** Exercise requirements **
Please return every line of the records below that holds the word "frac".

═══ Data extract

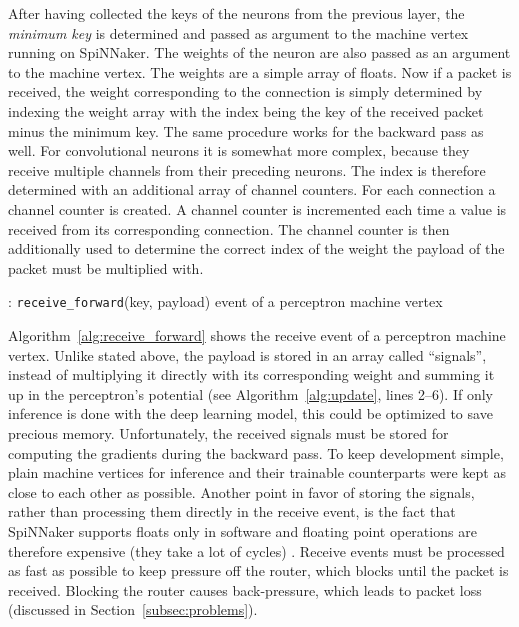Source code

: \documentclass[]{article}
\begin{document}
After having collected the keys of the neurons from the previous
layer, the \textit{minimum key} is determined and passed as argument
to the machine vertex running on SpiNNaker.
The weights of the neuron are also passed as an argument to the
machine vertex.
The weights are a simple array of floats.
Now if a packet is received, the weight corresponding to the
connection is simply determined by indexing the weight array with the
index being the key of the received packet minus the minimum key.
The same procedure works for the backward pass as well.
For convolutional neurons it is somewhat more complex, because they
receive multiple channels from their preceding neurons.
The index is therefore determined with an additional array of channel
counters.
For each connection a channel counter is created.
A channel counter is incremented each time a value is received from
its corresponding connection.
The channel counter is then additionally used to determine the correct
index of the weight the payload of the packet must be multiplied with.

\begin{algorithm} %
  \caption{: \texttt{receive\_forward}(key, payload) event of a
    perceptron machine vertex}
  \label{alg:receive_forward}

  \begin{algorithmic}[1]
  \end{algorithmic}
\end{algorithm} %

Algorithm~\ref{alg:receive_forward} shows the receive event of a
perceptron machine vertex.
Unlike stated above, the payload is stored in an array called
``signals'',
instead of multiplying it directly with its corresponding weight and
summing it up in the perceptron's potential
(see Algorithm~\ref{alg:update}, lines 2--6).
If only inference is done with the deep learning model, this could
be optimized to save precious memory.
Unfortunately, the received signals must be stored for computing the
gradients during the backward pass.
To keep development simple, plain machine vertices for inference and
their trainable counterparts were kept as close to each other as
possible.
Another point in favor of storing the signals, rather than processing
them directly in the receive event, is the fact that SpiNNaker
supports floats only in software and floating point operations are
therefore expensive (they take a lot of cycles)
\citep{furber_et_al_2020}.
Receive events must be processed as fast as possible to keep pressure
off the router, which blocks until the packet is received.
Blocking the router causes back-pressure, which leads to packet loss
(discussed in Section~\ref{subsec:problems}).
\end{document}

══════
═══ Data extract

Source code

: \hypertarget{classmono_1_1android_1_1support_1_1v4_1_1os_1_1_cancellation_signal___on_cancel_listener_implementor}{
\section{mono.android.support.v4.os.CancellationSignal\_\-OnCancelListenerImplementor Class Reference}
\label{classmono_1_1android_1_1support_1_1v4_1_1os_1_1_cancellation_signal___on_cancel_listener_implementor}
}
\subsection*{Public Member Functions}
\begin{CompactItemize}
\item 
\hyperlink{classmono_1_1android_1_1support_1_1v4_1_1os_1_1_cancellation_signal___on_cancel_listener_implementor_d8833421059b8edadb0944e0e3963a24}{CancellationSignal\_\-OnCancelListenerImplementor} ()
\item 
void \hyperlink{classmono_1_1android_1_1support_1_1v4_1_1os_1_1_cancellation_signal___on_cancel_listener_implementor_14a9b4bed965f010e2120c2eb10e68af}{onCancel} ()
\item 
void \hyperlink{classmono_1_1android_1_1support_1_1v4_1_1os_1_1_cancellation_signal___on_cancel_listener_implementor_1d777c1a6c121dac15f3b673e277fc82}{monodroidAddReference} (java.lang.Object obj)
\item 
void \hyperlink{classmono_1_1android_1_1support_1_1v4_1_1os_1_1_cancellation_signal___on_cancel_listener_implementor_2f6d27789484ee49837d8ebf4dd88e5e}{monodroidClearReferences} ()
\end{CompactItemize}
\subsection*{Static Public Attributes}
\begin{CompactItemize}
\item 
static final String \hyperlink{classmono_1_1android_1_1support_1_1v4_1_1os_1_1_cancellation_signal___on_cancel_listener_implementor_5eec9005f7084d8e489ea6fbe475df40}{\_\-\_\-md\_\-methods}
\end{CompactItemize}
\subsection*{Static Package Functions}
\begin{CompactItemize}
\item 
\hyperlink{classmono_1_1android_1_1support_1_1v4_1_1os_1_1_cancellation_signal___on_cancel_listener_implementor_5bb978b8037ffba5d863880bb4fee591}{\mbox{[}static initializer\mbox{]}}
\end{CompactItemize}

══════
═══ Data extract

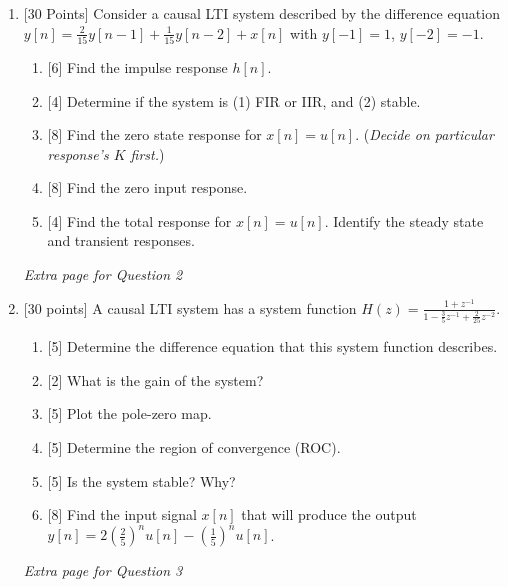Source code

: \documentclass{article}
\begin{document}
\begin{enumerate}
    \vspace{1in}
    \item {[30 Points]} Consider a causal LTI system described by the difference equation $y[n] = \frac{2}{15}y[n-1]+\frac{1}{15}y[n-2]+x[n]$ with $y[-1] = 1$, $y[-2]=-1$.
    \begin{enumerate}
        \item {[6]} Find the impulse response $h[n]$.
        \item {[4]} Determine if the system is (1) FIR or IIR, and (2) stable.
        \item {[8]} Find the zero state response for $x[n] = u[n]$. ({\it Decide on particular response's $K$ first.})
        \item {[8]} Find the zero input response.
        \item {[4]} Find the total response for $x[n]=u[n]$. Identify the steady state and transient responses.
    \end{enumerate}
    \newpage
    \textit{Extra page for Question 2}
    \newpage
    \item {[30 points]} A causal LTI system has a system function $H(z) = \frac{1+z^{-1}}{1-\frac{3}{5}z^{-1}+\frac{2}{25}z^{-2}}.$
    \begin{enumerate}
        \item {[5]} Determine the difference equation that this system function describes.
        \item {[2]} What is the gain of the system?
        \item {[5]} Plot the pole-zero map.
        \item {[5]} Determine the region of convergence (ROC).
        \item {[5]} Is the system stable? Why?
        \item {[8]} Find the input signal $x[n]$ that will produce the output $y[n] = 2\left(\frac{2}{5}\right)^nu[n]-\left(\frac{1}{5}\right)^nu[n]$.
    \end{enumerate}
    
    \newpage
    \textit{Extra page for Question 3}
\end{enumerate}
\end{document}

══════

** Reply **
    \item {[30 Points]} Consider a causal LTI system described by the difference equation $y[n] = \frac{2}{15}y[n-1]+\frac{1}{15}y[n-2]+x[n]$ with $y[-1] = 1$, $y[-2]=-1$.
    \item {[30 points]} A causal LTI system has a system function $H(z) = \frac{1+z^{-1}}{1-\frac{3}{5}z^{-1}+\frac{2}{25}z^{-2}}.$
        \item {[8]} Find the input signal $x[n]$ that will produce the output $y[n] = 2\left(\frac{2}{5}\right)^nu[n]-\left(\frac{1}{5}\right)^nu[n]$.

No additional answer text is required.